The economic outlook of the adjective capitalists is generally of a piece with the post-Great Recession Democratic line: our economic system is "broken," and must be fixed through some combination of byzantine financial sector regulations, means-tested middle-class "tax-advantaged" programming, incentives to firms who practice right by their (documented American) workers, market-based solutions to climate change, and an unquantified demand on the super-rich to "pay their fair share." These prescriptions are valid, every bit far as they become, but we'd do well to acknowledge that when information technology comes to coming together the basic material needs of American life in the 21st century, they don't go far plenty.

Even if mainstream Democrats withal blanch at embracing the term "socialism," the prescient ones are at to the lowest degree making pocket-sized critiques of a system that seems to be falling in on itself.

Here are some truths: periodic and predictably worsening recessions aren't an avoidable result of insufficient monetary and fiscal tinkering; ecological apocalypse bearing down on us after a few decades of ruthless fossil fuel extraction and consumption isn't going to be forestalled with carbon taxes and voluntary corporate pledges; and the singular objective of maximizing profit requires the immiseration of the very course of people who produce (and swallow) the commodities from which that profit is realized. All of these are either necessary functions or inevitable byproducts of a system that is doing precisely what it is supposed to do in the absenteeism of any civilizing, dare I say, socializing, counterforce.

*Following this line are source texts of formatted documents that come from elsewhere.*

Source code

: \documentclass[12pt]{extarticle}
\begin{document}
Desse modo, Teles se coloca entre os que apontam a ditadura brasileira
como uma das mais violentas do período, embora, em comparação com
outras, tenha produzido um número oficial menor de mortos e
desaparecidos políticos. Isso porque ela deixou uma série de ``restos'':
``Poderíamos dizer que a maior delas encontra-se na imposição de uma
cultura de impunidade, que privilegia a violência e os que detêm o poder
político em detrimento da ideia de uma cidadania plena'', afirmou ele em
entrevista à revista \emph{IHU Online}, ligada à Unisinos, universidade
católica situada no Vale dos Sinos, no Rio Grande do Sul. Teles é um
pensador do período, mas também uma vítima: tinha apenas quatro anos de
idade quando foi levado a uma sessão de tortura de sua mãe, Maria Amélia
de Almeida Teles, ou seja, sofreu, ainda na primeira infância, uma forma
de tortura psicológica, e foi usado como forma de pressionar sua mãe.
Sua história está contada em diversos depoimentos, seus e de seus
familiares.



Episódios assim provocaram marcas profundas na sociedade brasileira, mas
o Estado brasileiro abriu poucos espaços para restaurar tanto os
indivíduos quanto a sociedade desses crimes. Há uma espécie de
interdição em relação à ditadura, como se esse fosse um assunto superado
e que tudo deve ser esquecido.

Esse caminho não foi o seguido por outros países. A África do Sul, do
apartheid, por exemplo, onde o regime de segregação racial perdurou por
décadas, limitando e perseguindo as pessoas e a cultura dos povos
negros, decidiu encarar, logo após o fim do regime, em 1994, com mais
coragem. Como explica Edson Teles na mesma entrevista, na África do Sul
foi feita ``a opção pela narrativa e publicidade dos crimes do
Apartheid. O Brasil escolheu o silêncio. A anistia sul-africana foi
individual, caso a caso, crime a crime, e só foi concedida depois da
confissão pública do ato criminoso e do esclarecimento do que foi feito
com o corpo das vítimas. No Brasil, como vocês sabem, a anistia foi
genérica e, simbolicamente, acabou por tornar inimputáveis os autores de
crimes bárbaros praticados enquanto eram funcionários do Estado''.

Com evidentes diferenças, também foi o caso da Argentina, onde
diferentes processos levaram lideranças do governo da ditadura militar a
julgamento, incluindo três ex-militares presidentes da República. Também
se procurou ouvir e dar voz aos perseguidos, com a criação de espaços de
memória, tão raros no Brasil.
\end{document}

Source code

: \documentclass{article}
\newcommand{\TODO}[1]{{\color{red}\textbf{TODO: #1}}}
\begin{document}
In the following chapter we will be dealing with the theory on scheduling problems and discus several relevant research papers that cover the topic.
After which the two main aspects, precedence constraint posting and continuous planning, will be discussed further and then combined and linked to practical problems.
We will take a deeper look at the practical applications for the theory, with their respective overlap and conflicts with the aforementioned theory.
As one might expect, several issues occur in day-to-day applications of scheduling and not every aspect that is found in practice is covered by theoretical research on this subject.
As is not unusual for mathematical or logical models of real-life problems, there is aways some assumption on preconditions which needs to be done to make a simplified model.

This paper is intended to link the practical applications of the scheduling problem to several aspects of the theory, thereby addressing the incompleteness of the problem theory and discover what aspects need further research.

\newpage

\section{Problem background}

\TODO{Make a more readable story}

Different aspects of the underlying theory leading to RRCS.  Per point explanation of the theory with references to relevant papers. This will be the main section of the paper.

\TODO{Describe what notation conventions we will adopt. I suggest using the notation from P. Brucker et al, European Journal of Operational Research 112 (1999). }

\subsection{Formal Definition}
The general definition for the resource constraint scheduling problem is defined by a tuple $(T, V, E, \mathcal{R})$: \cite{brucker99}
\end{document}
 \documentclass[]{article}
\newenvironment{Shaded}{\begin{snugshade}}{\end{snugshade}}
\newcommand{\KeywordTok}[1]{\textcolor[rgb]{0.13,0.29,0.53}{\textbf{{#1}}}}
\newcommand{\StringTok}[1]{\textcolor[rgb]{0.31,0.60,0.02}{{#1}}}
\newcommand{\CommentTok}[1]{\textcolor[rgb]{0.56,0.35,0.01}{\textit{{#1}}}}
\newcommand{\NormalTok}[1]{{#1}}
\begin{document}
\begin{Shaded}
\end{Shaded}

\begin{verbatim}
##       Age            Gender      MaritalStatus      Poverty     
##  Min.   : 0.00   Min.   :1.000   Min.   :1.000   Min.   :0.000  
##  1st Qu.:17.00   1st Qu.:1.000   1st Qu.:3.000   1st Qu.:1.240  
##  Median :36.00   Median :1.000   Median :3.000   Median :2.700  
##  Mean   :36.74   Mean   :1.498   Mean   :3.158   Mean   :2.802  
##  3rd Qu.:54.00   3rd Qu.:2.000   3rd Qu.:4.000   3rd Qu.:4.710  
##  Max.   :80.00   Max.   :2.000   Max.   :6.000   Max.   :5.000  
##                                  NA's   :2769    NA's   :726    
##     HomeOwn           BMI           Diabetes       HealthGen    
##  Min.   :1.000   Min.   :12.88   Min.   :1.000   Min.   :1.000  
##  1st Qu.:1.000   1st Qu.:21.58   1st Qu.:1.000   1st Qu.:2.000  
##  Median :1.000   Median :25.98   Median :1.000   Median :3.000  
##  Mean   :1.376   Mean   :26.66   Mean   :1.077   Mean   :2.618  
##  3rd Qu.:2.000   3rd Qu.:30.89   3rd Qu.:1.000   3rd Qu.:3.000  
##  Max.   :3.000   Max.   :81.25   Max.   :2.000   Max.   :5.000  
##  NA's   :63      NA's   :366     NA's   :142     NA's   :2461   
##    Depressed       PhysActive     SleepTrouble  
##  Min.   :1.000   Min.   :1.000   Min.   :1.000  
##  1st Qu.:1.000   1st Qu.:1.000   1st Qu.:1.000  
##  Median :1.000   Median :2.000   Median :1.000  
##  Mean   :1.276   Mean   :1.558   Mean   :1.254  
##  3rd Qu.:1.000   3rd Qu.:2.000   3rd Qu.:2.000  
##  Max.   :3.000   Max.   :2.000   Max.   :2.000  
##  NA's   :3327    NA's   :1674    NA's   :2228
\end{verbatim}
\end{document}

To be sure, the describing word capitalists quite eloquently describe and adjudge the problem. Neatly summarizing a national temper of biting acrimony and widespread economic misery, Kennedy drops the cadet at Donald Trump's door: His is a country of bitter rivalry between young man citizens, forced to incessantly spar over the scraps of our system. My wages can't grow unless your food stamps go. Your medical bills can't fall unless my insurance gets taken manner. And so Americans spend their days fighting each other over economic crumbs—while our organization quietly mitt delivers the entire pie to those at the height.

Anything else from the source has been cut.